WHAT THE TASK ASKS> Transcribe each record below word for word.

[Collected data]
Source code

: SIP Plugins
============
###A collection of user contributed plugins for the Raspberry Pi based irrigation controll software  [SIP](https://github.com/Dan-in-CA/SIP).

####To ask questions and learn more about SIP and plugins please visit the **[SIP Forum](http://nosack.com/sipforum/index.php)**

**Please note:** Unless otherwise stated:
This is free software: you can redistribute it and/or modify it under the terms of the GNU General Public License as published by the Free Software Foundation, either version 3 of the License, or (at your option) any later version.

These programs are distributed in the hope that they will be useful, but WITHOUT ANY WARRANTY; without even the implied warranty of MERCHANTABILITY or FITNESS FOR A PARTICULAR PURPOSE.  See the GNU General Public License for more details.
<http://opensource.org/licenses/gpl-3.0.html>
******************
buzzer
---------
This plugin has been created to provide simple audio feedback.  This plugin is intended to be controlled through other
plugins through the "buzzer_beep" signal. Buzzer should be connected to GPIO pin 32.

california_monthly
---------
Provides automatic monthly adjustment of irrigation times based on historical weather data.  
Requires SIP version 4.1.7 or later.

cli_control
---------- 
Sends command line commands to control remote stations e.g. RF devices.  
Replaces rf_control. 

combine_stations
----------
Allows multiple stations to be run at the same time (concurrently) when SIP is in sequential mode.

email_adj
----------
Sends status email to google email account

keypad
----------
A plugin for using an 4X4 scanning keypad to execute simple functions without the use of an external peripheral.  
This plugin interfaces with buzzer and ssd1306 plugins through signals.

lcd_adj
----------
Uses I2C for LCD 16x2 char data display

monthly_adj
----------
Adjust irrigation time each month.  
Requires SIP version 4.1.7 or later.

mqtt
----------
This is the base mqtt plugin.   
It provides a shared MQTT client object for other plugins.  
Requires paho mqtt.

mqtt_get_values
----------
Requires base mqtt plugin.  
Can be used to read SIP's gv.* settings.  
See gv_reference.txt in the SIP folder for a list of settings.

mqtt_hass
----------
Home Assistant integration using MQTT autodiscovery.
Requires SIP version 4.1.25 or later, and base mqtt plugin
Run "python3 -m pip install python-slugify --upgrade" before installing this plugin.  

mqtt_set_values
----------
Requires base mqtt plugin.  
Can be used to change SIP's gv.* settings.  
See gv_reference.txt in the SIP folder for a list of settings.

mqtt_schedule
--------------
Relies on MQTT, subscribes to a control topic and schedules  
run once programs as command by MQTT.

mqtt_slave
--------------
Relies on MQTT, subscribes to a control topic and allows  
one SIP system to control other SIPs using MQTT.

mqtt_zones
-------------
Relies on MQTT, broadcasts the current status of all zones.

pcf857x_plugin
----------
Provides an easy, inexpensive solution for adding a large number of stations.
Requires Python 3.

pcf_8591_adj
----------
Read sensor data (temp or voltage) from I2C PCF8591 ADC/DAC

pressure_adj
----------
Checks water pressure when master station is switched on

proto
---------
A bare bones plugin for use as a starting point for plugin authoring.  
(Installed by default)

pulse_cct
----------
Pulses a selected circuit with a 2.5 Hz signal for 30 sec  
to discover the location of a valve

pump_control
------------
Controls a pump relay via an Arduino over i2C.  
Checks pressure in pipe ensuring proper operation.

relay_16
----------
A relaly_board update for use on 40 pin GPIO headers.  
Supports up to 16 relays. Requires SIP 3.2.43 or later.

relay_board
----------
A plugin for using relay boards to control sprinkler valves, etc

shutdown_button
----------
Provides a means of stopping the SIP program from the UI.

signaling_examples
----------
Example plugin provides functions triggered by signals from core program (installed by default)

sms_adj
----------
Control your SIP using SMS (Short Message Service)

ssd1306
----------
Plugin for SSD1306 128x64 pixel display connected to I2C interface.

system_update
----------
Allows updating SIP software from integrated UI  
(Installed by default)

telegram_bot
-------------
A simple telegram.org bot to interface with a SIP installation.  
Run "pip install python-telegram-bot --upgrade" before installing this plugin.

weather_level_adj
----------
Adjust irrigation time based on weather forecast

RESULT BELOW>
Source code

: SIP Plugins
============
###A collection of user contributed plugins for the Raspberry Pi based irrigation controll software  [SIP](https://github.com/Dan-in-CA/SIP).

####To ask questions and learn more about SIP and plugins please visit the **[SIP Forum](http://nosack.com/sipforum/index.php)**

**Please note:** Unless otherwise stated:
This is free software: you can redistribute it and/or modify it under the terms of the GNU General Public License as published by the Free Software Foundation, either version 3 of the License, or (at your option) any later version.

These programs are distributed in the hope that they will be useful, but WITHOUT ANY WARRANTY; without even the implied warranty of MERCHANTABILITY or FITNESS FOR A PARTICULAR PURPOSE.  See the GNU General Public License for more details.
<http://opensource.org/licenses/gpl-3.0.html>
******************
buzzer
---------
This plugin has been created to provide simple audio feedback.  This plugin is intended to be controlled through other
plugins through the "buzzer_beep" signal. Buzzer should be connected to GPIO pin 32.

california_monthly
---------
Provides automatic monthly adjustment of irrigation times based on historical weather data.  
Requires SIP version 4.1.7 or later.

cli_control
---------- 
Sends command line commands to control remote stations e.g. RF devices.  
Replaces rf_control. 

combine_stations
----------
Allows multiple stations to be run at the same time (concurrently) when SIP is in sequential mode.

email_adj
----------
Sends status email to google email account

keypad
----------
A plugin for using an 4X4 scanning keypad to execute simple functions without the use of an external peripheral.  
This plugin interfaces with buzzer and ssd1306 plugins through signals.

lcd_adj
----------
Uses I2C for LCD 16x2 char data display

monthly_adj
----------
Adjust irrigation time each month.  
Requires SIP version 4.1.7 or later.

mqtt
----------
This is the base mqtt plugin.   
It provides a shared MQTT client object for other plugins.  
Requires paho mqtt.

mqtt_get_values
----------
Requires base mqtt plugin.  
Can be used to read SIP's gv.* settings.  
See gv_reference.txt in the SIP folder for a list of settings.

mqtt_hass
----------
Home Assistant integration using MQTT autodiscovery.
Requires SIP version 4.1.25 or later, and base mqtt plugin
Run "python3 -m pip install python-slugify --upgrade" before installing this plugin.  

mqtt_set_values
----------
Requires base mqtt plugin.  
Can be used to change SIP's gv.* settings.  
See gv_reference.txt in the SIP folder for a list of settings.

mqtt_schedule
--------------
Relies on MQTT, subscribes to a control topic and schedules  
run once programs as command by MQTT.

mqtt_slave
--------------
Relies on MQTT, subscribes to a control topic and allows  
one SIP system to control other SIPs using MQTT.

mqtt_zones
-------------
Relies on MQTT, broadcasts the current status of all zones.

pcf857x_plugin
----------
Provides an easy, inexpensive solution for adding a large number of stations.
Requires Python 3.

pcf_8591_adj
----------
Read sensor data (temp or voltage) from I2C PCF8591 ADC/DAC

pressure_adj
----------
Checks water pressure when master station is switched on

proto
---------
A bare bones plugin for use as a starting point for plugin authoring.  
(Installed by default)

pulse_cct
----------
Pulses a selected circuit with a 2.5 Hz signal for 30 sec  
to discover the location of a valve

pump_control
------------
Controls a pump relay via an Arduino over i2C.  
Checks pressure in pipe ensuring proper operation.

relay_16
----------
A relaly_board update for use on 40 pin GPIO headers.  
Supports up to 16 relays. Requires SIP 3.2.43 or later.

relay_board
----------
A plugin for using relay boards to control sprinkler valves, etc

shutdown_button
----------
Provides a means of stopping the SIP program from the UI.

signaling_examples
----------
Example plugin provides functions triggered by signals from core program (installed by default)

sms_adj
----------
Control your SIP using SMS (Short Message Service)

ssd1306
----------
Plugin for SSD1306 128x64 pixel display connected to I2C interface.

system_update
----------
Allows updating SIP software from integrated UI  
(Installed by default)

telegram_bot
-------------
A simple telegram.org bot to interface with a SIP installation.  
Run "pip install python-telegram-bot --upgrade" before installing this plugin.

weather_level_adj
----------
Adjust irrigation time based on weather forecast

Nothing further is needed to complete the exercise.